• _Activity_
The line containing "Basically, the first" marks the start; repeat it and every following line exactly through the end of the entries.

• _Material provided_
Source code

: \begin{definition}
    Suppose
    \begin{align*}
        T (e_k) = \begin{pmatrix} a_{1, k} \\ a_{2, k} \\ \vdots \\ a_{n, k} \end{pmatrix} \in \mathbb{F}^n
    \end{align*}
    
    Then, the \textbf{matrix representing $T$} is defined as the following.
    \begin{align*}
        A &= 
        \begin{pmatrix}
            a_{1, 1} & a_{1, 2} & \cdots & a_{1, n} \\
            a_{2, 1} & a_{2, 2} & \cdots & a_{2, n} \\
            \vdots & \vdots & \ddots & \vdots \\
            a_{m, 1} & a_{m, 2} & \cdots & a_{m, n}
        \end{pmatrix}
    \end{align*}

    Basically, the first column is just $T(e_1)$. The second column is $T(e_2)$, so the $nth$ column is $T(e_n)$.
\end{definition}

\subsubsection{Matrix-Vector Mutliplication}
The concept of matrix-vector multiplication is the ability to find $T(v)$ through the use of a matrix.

• _Answer space_
    Basically, the first column is just $T(e_1)$. The second column is $T(e_2)$, so the $nth$ column is $T(e_n)$.
\end{definition}

\subsubsection{Matrix-Vector Mutliplication}
The concept of matrix-vector multiplication is the ability to find $T(v)$ through the use of a matrix.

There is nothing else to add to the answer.